_Instructions for the task_:
Go through the data below and copy each line where the word "used" occurs.

(Collection entries)
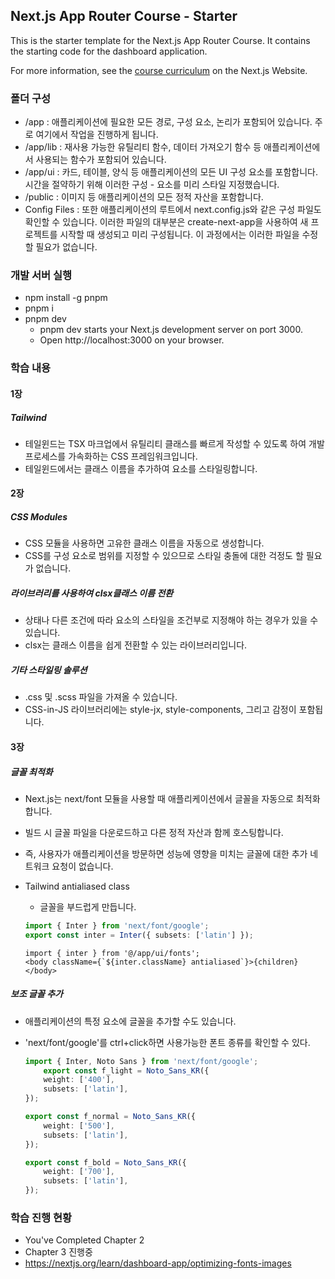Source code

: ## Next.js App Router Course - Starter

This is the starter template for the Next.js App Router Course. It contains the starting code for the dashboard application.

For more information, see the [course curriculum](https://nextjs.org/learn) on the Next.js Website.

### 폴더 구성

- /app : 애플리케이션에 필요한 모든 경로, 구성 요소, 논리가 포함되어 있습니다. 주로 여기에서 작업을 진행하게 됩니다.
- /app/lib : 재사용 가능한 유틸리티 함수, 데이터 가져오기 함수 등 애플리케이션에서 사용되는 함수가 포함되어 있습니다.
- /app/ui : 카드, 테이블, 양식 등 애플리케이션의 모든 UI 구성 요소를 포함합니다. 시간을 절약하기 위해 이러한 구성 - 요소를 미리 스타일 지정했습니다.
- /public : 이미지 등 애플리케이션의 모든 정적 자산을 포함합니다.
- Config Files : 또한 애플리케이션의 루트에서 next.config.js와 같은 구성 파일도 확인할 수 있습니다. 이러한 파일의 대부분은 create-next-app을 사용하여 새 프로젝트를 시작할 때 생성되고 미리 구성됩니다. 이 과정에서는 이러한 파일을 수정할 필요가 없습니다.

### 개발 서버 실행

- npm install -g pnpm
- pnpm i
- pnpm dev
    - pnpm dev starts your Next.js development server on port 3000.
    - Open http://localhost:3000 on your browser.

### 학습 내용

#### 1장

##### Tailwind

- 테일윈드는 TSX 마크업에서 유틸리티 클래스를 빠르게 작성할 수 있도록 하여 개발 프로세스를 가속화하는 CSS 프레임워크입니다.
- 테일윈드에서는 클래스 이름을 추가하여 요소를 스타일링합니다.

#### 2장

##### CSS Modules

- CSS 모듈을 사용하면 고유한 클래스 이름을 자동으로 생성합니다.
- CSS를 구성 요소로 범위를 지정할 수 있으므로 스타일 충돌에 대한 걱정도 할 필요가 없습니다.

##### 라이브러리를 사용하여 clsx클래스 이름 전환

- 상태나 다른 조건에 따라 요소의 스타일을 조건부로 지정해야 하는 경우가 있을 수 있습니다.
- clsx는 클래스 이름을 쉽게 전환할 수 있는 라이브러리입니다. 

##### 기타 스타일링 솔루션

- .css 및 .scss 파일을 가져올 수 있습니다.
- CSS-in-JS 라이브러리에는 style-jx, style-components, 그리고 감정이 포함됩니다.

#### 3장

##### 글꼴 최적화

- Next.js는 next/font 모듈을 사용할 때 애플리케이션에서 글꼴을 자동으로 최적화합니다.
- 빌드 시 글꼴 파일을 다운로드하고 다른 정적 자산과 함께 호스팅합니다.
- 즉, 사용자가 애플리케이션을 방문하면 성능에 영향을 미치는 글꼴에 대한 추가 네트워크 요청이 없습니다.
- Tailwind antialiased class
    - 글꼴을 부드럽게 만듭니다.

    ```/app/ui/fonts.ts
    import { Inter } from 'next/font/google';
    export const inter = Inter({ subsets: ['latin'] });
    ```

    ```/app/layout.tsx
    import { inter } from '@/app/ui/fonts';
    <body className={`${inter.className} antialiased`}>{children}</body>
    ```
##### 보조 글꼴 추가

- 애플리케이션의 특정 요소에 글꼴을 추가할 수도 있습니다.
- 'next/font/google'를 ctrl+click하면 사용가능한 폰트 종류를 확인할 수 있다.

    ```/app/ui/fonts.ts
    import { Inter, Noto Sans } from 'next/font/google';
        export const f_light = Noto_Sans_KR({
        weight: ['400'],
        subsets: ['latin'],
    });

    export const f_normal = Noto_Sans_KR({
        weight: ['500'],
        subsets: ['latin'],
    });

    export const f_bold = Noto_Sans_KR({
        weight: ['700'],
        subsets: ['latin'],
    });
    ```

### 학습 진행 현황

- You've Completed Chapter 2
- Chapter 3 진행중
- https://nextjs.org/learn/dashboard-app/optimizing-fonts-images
...
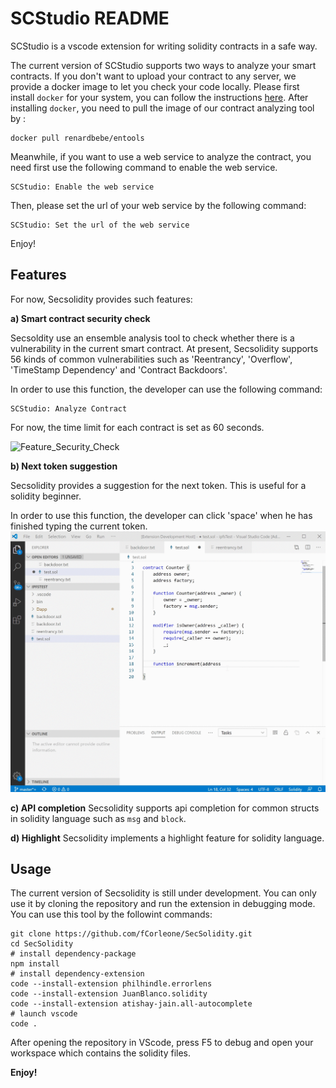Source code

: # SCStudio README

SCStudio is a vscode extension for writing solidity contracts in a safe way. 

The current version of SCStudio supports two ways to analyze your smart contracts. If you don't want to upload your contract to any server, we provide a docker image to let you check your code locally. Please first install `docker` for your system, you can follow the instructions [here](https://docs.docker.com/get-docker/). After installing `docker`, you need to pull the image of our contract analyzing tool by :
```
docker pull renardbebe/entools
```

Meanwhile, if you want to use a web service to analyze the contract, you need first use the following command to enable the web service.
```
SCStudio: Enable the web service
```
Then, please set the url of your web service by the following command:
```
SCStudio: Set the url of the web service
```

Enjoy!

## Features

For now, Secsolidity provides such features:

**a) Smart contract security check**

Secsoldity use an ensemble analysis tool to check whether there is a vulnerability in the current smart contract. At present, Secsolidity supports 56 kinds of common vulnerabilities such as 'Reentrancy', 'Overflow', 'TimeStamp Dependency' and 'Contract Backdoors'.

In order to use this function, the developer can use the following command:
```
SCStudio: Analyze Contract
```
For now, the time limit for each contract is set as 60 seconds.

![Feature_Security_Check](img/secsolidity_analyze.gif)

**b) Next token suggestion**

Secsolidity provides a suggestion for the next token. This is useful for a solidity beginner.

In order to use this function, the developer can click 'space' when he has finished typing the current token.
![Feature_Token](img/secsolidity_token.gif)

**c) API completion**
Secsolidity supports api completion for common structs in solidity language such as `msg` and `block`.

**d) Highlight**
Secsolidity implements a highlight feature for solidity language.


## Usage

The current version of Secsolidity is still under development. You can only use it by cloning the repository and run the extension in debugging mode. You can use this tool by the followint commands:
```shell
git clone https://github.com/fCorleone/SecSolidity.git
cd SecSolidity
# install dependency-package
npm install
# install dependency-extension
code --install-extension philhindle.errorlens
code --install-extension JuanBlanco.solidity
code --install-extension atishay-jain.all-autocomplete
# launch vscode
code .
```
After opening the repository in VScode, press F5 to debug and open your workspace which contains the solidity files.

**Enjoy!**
---
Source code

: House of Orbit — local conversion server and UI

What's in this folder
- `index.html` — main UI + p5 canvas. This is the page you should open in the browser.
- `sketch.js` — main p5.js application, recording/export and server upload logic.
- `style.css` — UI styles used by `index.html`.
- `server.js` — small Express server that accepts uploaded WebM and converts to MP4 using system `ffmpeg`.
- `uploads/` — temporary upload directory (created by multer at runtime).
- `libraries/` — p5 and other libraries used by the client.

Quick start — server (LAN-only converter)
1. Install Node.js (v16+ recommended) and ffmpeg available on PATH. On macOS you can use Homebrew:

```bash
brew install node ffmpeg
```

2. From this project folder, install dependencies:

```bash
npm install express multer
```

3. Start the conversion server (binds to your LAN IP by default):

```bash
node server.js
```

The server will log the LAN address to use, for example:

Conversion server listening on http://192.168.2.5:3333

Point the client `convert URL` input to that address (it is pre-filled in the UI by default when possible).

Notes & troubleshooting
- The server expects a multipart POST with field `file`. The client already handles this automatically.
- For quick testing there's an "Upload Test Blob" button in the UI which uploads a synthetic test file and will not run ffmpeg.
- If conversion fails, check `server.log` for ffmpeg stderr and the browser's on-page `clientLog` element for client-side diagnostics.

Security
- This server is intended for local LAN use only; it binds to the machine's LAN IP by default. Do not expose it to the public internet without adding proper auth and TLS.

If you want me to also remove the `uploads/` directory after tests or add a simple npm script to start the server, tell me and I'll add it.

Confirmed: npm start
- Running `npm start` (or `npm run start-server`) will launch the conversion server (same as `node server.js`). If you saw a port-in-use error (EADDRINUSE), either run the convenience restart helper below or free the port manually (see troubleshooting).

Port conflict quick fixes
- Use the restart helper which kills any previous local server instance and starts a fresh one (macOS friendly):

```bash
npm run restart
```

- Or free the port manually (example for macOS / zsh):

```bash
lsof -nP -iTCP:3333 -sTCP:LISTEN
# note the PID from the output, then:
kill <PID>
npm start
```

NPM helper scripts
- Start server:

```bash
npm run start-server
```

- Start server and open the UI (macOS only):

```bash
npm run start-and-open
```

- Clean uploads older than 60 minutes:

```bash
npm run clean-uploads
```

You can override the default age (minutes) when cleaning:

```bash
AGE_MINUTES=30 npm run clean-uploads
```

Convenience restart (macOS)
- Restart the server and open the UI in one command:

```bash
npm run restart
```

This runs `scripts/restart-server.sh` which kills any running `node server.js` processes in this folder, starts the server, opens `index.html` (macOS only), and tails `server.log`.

_Response box_:
- `style.css` — UI styles used by `index.html`.
- `libraries/` — p5 and other libraries used by the client.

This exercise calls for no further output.